第二戦の馳浩戦は、前回とは打って変わって ヒールに徹したムタが反則殺法全開で馳を血ダルマにした上で、カウンターの毒霧を浴びせ反則負け。
更には担架に馳せを乗せて ムーンサルトプレスを見舞うと言うおまけつき。
結果だけ見ればムタの反則負けなのですが、ムタワールド全開のムタらしさが存分に発揮された 名誉の反則負けと言える試合だったと思います。
この試合をムタのベストバウトに挙げる人も未だ多く 今後のムタの方向性を決定づけた一戦だったでしょう。
そして第三戦目のリッキー・スティームボード戦
天井から降りて来る ドハデな演出での入場で、会場の度肝を抜いたまでは良かったのですが、試合そのものは、またもや凡戦。
アメリカ時代にも対戦した事のあるスティームボードだけに、好勝負が予想されましたが、そう簡単には事は進みませんでした。
自身のファイトスタイルに、まだまだ手探り状態のムタは、極悪殺法に徹する事が出来ずに、盛り上がりも無いまま最後はムーンサルトプレスで一応の勝利を収めます。
会場はさして盛り上がらず、ムタとしてのファイトに手応えを掴め無かった事で、試合後にムタの口から出た言葉は
「ムタは終わり」
もう国内では、ムタではやらない。
日本では、ムタと言うキャラクターはウけない
この時点では、武藤はムタと言うキャラクターに、少なくとも日本国内では見切りを付けていたようです。
しかし会社としては、武藤とは別の意味で見栄えも良く話題にもなるムタを放っておく訳にはいかず その後もムタとしての試合をビックマッチで組んで行きます。
その甲斐もあってか 翌年のスティング戦こそイマイチだった物の
ムタ・TNT vs 馳・健介
ムタvs藤波
ムタvsマシン
1991年に組まれた この辺の試合で吹っ切れたのか、極悪殺法を駆使してムタワールドに開眼した様に思います。

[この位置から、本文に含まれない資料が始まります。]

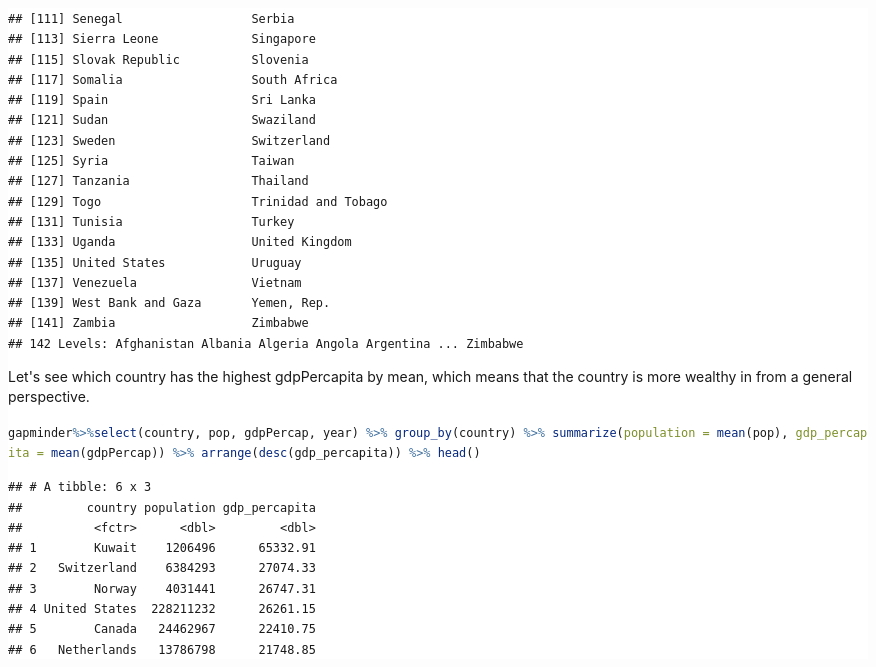     ## [111] Senegal                  Serbia                  
    ## [113] Sierra Leone             Singapore               
    ## [115] Slovak Republic          Slovenia                
    ## [117] Somalia                  South Africa            
    ## [119] Spain                    Sri Lanka               
    ## [121] Sudan                    Swaziland               
    ## [123] Sweden                   Switzerland             
    ## [125] Syria                    Taiwan                  
    ## [127] Tanzania                 Thailand                
    ## [129] Togo                     Trinidad and Tobago     
    ## [131] Tunisia                  Turkey                  
    ## [133] Uganda                   United Kingdom          
    ## [135] United States            Uruguay                 
    ## [137] Venezuela                Vietnam                 
    ## [139] West Bank and Gaza       Yemen, Rep.             
    ## [141] Zambia                   Zimbabwe                
    ## 142 Levels: Afghanistan Albania Algeria Angola Argentina ... Zimbabwe

Let's see which country has the highest gdpPercapita by mean, which means that the country is more wealthy in from a general perspective.

``` r
gapminder%>%select(country, pop, gdpPercap, year) %>% group_by(country) %>% summarize(population = mean(pop), gdp_percapita = mean(gdpPercap)) %>% arrange(desc(gdp_percapita)) %>% head()
```

    ## # A tibble: 6 x 3
    ##         country population gdp_percapita
    ##          <fctr>      <dbl>         <dbl>
    ## 1        Kuwait    1206496      65332.91
    ## 2   Switzerland    6384293      27074.33
    ## 3        Norway    4031441      26747.31
    ## 4 United States  228211232      26261.15
    ## 5        Canada   24462967      22410.75
    ## 6   Netherlands   13786798      21748.85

この時期は、ビックマッチと言えば「ムタ」と言う位に、頻繁に登場するようになり存在感で武藤を上回るまでの大きな存在になっていったのです。
あの時「ムタは終わり」とまで言ったのに、まさか30年経った今でもムタが続いているとは思いもしませんでした。
1992年に、ムタでIWGP初戴冠した際にも「ムタはもうやらない。武藤で防衛戦をやっていく」と言っていたのに、結局防衛戦は、全てムタだったし 相変わらずビッグマッチでも ムタが登場してました。
「ムタは終わり」とか言う類の言葉は、信用ならないな・・・・と思ったもんです(笑)。